=== Section Start ===

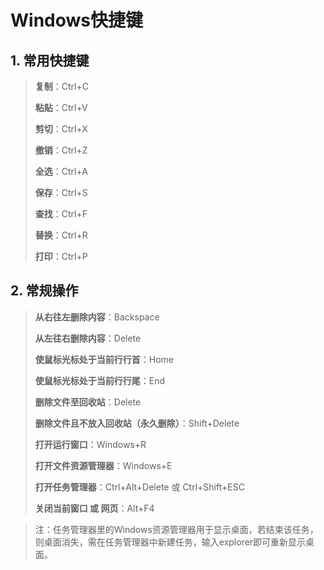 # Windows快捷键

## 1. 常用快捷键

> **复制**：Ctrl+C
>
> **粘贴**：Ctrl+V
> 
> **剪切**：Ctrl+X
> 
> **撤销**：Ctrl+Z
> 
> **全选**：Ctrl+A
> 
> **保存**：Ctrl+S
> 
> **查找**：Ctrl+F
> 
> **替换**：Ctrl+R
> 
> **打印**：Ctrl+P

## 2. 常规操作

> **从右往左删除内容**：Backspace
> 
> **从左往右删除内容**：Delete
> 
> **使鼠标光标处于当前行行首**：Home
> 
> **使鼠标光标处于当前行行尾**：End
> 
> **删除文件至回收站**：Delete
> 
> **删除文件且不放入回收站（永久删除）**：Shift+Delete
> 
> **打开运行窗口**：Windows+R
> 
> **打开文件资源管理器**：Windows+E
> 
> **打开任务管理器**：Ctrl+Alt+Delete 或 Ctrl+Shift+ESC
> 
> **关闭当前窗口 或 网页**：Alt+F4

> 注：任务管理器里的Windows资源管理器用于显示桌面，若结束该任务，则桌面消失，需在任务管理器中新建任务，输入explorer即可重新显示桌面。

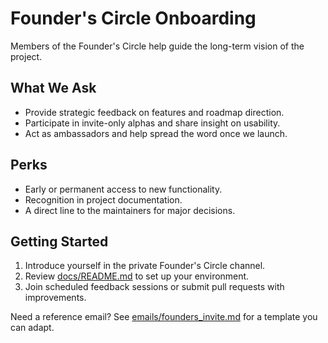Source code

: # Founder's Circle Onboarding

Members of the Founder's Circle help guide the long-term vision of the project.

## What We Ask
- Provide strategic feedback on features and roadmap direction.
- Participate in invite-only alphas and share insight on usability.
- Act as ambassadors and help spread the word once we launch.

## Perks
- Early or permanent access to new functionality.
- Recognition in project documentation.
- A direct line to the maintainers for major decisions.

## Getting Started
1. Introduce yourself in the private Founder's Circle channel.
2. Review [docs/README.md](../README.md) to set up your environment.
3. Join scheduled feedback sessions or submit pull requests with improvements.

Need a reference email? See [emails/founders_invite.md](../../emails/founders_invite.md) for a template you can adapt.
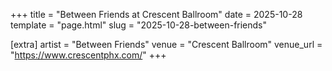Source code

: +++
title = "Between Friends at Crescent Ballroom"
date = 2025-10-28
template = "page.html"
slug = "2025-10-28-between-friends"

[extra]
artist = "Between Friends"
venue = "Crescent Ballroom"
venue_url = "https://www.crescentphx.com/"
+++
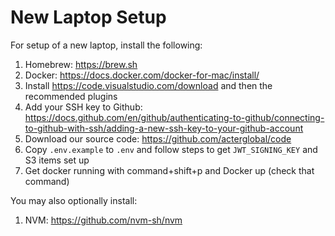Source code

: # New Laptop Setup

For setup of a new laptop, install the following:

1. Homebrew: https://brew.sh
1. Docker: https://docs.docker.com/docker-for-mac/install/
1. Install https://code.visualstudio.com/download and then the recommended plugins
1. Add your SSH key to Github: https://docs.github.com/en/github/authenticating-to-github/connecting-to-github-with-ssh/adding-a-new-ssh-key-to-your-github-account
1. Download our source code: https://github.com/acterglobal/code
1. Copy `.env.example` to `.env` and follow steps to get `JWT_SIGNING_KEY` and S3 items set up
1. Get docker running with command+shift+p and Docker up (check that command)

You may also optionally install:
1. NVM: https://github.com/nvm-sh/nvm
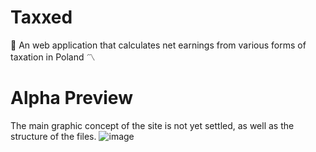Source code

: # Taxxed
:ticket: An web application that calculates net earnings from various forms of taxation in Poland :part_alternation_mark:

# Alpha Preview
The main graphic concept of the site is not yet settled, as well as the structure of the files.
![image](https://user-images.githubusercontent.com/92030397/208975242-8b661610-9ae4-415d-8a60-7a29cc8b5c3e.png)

=== Section End ===

Leaving every picture behind, retype the entries above exactly, from the first line through the line with "1. Install https://code.visualstudio.com/download", and stop there.

 # Windows快捷键

## 1. 常用快捷键

> **复制**：Ctrl+C
>
> **粘贴**：Ctrl+V
> 
> **剪切**：Ctrl+X
> 
> **撤销**：Ctrl+Z
> 
> **全选**：Ctrl+A
> 
> **保存**：Ctrl+S
> 
> **查找**：Ctrl+F
> 
> **替换**：Ctrl+R
> 
> **打印**：Ctrl+P

## 2. 常规操作

> **从右往左删除内容**：Backspace
> 
> **从左往右删除内容**：Delete
> 
> **使鼠标光标处于当前行行首**：Home
> 
> **使鼠标光标处于当前行行尾**：End
> 
> **删除文件至回收站**：Delete
> 
> **删除文件且不放入回收站（永久删除）**：Shift+Delete
> 
> **打开运行窗口**：Windows+R
> 
> **打开文件资源管理器**：Windows+E
> 
> **打开任务管理器**：Ctrl+Alt+Delete 或 Ctrl+Shift+ESC
> 
> **关闭当前窗口 或 网页**：Alt+F4

> 注：任务管理器里的Windows资源管理器用于显示桌面，若结束该任务，则桌面消失，需在任务管理器中新建任务，输入explorer即可重新显示桌面。

Source code

: # Founder's Circle Onboarding

Members of the Founder's Circle help guide the long-term vision of the project.

## What We Ask
- Provide strategic feedback on features and roadmap direction.
- Participate in invite-only alphas and share insight on usability.
- Act as ambassadors and help spread the word once we launch.

## Perks
- Early or permanent access to new functionality.
- Recognition in project documentation.
- A direct line to the maintainers for major decisions.

## Getting Started
1. Introduce yourself in the private Founder's Circle channel.
2. Review [docs/README.md](../README.md) to set up your environment.
3. Join scheduled feedback sessions or submit pull requests with improvements.

Need a reference email? See [emails/founders_invite.md](../../emails/founders_invite.md) for a template you can adapt.
Source code

: +++
title = "Between Friends at Crescent Ballroom"
date = 2025-10-28
template = "page.html"
slug = "2025-10-28-between-friends"

[extra]
artist = "Between Friends"
venue = "Crescent Ballroom"
venue_url = "https://www.crescentphx.com/"
+++
Source code

: # New Laptop Setup

For setup of a new laptop, install the following:

1. Homebrew: https://brew.sh
1. Docker: https://docs.docker.com/docker-for-mac/install/
1. Install https://code.visualstudio.com/download and then the recommended plugins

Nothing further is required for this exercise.